**About this exercise**: Please find every line in the records below that contains the word "policies", and copy it.
+++ Records for this task +++
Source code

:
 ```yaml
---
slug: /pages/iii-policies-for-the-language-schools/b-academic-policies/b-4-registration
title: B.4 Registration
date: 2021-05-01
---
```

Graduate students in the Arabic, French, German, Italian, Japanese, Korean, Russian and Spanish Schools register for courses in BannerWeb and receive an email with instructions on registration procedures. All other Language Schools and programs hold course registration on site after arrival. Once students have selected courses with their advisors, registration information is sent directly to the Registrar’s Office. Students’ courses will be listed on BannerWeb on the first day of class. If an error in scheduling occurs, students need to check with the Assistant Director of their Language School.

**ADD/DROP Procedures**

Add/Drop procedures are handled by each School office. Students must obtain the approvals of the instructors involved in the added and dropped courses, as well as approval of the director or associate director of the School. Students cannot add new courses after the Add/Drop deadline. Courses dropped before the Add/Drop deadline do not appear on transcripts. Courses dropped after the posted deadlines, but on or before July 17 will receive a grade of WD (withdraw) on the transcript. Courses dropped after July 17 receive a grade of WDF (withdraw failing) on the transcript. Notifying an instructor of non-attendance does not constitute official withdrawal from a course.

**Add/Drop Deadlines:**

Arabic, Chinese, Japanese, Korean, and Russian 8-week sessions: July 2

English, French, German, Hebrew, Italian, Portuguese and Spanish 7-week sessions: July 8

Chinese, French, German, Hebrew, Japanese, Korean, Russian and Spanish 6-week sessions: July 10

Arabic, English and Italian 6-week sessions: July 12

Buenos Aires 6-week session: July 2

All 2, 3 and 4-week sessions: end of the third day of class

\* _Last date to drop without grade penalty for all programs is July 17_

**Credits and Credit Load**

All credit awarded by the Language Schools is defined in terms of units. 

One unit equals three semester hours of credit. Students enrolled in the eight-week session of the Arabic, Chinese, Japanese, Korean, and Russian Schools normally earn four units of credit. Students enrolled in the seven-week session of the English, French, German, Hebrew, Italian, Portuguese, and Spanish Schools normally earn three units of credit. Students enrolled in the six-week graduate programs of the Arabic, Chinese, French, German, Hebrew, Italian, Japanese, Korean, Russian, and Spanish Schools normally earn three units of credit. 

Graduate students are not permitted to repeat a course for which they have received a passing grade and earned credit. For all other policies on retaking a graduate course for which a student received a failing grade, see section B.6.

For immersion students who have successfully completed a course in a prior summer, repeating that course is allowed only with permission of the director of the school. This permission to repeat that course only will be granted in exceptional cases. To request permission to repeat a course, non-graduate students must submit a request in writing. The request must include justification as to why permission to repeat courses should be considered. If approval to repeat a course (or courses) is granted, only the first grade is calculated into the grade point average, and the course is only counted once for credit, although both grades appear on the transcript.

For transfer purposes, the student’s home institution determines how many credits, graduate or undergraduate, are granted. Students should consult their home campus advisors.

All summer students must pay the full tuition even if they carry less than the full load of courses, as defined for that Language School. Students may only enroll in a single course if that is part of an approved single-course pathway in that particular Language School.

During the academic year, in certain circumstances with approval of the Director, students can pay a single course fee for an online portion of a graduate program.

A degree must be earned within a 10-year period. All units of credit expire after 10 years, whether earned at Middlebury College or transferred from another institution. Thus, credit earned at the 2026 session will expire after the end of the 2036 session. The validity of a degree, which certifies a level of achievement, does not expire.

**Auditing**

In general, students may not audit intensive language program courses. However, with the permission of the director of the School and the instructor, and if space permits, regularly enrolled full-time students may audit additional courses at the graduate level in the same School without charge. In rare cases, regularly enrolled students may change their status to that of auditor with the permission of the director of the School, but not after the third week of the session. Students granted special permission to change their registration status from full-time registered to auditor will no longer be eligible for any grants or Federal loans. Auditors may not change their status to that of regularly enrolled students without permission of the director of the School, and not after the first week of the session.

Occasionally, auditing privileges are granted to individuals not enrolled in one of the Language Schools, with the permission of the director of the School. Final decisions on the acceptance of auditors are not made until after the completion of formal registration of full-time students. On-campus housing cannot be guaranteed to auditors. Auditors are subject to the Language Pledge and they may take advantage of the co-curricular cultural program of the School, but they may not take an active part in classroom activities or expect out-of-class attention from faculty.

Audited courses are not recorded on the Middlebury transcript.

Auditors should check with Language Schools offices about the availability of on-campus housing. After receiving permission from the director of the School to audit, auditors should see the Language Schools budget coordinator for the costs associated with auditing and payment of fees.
+++
**Response to this task**:
slug: /pages/iii-policies-for-the-language-schools/b-academic-policies/b-4-registration
Graduate students are not permitted to repeat a course for which they have received a passing grade and earned credit. For all other policies on retaking a graduate course for which a student received a failing grade, see section B.6.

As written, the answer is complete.